Thursday, September 16th, 2010

Big Sur Bakery

It's been well over two years now since the hungry writers at Bay Area Bites mentioned Big Sur Bakery. I figured it was time. Now, I can't quite pin down the exact moment I became obsessed with Big Sur Bakery. It was well before the recent Bon Appetit mention and even before the stunning My Nepenthe cookbook came out. I feel like it's always been this legend-like place that I've been trying to get past relationships, friends, and family to tag along and try. But most folks always have the same reaction:

You want to drive 5 hours round-trip to go to a bakery? In one day?
And I usually reply something like this: No, no. Clearly these people are missing something. It's not just a bakery--it's a cafe as well. With real food, too.
Oh, sorry. Let me get this straight: So you want to drive over five hours to go to a cafe?

And then I met my friend Danielle. She and her husband drove down Highway 1 on July 4th and had a chance to join in the Big Sur Bakery's special festivities (Danielle swears she's never enjoyed baked beans until she'd tried theirs). Oh and did I mention they did it in one day just for the heck of it? Reason #1 why I like Danielle. Reason #2 came to light when she mentioned how we should drive down and eat lunch there someday because she hadn't had a chance to try the normal, non-holiday menu. I didn't need much convincing. I'd found the best mini road-tripping, foccaccia-loving, landscape-gawking, jelly-donut eating companion ever. Our friend Janet had a chance to join us last minute, and we all set off on a recent cloudy Wednesday morning eager to see what all the buzz was about.

Big Sur Bakery customers
Decisions, Decisions at Big Sur Bakery

I was initially surprised at how small The Big Sur Bakery is from the inside. There are probably about ten tables and a nice wrap-around deck outside. The folks having lunch were a mix of tourists (donning hiking boots and cameras) and locals swinging in for a quick treat to take with them as they continued down the road. It has the kind of slow pace that makes you want to order a little something else when you're finished with your meal just so you can sit and languish away the afternoon. If you go for lunch as we did, do know that it's counter service only and the menu is much more limited than it is during dinner. Limited, but darn good. They display the lunch specials of the day in the bakery case right when you walk in, so you simply order and pay and they'll bring it on out to your table.
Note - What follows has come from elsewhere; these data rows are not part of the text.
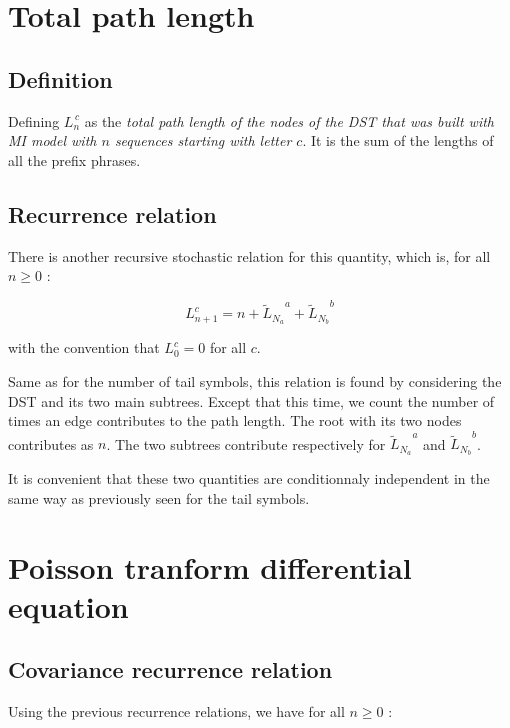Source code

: \section{ Total path length }

\subsection{ Definition }

Defining $L_n^{\,c}$ as the \emph{total 
path length of the nodes of the DST that was built with
MI model with $n$ sequences starting with letter $c$}.
It is the sum of the lengths of all the prefix phrases.

\subsection{ Recurrence relation }

There is another recursive stochastic relation for 
this quantity, which is, for all $n\geq 0$ :

\[
  \boxed{ 
    L_{n+1}^c = n + 
                        {{\tilde L}_{N_a}}^a + 
                        {{\tilde L}_{N_b}}^b
  }
  \]

with the convention that $L_0^c = 0$ for all $c$.

Same as for the number of tail symbols, this relation 
is found by considering the DST and its two main
subtrees. Except that this time, we count the number 
of times an edge contributes to the path length.
The root with its two nodes contributes as $n$.
The two subtrees contribute respectively for 
${{\tilde L}_{N_a}}^a$ and ${{\tilde L}_{N_b}}^b$.

It is convenient that these two quantities are conditionnaly
independent in the same way as previously seen for the tail symbols.


\section{ Poisson tranform differential equation }

\subsection{ Covariance recurrence relation }

Using the previous recurrence relations, we have for all $n\geq 0$ :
My two dining companions each ordered the seasonal corn soup and a slice of foccaccia: one with local tomatoes and caramelized onions and the other with leeks and goat cheese. Big Sur Bakery makes all of their breads and foccaccias on site in their wood-fired oven and it's apparent from the first bite. The crust is pleasantly soft yet chewy, and the toppings are thoughtful and would've been utterly delicious all on their own. That's the thing about the folks at The Big Sur Bakery: they're adamant about using local eggs and produce whenever possible, and you can taste this decision in the final product.

big sur bakery lunch
Foccaccias and Seasonal Corn Soup

For my own lunch, I decided to try the potato frittata and a side of house greens. The frittata was perfectly seasoned with a mix of herbs and a little salt and pepper. And the greens with shallots, roasted carrots and a lemon poppyseed dressing were quite memorable. A perfect compliment to the more substantial frittata.

Potato Frittata and House Salad
Potato Fritatta and House Salad

Danielle was smart enough to take home a Citrus Morning Bun for the next day and reported back that it was a little pillow of heaven (yes, those were close to her exact words).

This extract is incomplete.